Re: Recommendations for a schema-based data language for use in Hadoop?

Marshall Bockrath-Vandegrift Wed, 05 Aug 2015 10:28:16 -0700

Ryan Schmitt <rschm...@u.rochester.edu> writes:

> I'm currently working on some problems in the big data space, and I'm
> more or less starting from scratch with the Hadoop ecosystem.
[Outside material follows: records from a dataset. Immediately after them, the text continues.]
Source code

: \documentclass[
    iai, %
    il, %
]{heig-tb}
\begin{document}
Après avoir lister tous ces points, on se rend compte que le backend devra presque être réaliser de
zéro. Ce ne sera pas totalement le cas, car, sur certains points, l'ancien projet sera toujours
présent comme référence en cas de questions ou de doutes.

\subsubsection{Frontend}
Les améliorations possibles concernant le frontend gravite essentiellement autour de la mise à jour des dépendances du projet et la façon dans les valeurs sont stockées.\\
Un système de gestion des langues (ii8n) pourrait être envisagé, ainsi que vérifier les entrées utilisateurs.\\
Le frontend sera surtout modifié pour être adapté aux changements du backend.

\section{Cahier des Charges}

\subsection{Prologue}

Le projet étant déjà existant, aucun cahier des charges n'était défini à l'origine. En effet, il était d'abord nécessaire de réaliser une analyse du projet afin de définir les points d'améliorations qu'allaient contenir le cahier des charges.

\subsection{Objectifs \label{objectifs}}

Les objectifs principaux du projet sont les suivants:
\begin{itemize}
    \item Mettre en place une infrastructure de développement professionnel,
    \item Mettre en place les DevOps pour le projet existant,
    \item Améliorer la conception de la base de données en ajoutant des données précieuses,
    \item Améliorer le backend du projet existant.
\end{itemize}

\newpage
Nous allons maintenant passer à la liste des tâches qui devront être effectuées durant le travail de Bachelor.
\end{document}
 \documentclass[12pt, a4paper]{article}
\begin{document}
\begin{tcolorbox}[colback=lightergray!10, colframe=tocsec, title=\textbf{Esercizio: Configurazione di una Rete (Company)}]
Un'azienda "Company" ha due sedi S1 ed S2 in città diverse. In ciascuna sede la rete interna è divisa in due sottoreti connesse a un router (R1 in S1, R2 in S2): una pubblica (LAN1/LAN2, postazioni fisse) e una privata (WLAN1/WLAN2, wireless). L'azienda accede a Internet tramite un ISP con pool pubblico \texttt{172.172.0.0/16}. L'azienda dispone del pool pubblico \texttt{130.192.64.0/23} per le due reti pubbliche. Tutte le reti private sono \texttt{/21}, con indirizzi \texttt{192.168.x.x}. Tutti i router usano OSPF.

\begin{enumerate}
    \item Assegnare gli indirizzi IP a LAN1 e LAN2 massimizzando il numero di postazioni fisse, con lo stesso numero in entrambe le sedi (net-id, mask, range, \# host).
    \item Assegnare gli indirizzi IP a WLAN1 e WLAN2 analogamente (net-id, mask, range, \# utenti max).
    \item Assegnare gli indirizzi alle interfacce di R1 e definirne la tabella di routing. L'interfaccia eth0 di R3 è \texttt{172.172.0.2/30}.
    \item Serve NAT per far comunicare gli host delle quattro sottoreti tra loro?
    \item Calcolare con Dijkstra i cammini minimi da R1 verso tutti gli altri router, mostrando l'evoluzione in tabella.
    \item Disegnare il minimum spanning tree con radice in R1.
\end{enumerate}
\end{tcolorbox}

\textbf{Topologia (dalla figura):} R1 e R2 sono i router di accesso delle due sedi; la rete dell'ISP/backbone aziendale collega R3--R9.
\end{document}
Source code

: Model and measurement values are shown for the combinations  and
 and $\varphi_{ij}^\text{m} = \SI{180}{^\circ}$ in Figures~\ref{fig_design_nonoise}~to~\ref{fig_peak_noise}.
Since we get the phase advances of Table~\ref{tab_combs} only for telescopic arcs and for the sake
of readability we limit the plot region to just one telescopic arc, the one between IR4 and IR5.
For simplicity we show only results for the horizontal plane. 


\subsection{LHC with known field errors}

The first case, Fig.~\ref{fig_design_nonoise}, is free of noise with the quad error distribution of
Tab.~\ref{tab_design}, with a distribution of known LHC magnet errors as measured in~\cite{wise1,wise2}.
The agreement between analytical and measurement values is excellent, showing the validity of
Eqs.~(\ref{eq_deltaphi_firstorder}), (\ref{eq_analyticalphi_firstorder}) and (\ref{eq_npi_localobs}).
I was
> looking at ways to work with data in Hadoop, and I realized that
> (because of how InputFormat splitting works) this is a use case where
> it's actually pretty important to use a data language with an external
> schema.


At Damballa we extensively use Avro for these sorts of problems.  We’ve
written a set of Clojure bindings for Avro named “abracad” [1].  Abracad
exposes Avro data as native Clojure data (persistent vectors, maps,
etc), supports protocol-based de/serialization of custom types, and
includes explicit support for defining “EDN-in-Avro” schemas which can
include arbitrary Clojure data.

We’ve implemented support in the mainline Java Avro project (merged in
1.7.5) for specifying configurable “data models” for MapReduce jobs,
which allows Avro MapReduce input to directly produce Clojure data and
output to consume Clojure data.  And we’ve implemented fairly automatic
configuration for such in the Avro dseqs of our “parkour”
Clojure-Hadoop/MR integration library [2].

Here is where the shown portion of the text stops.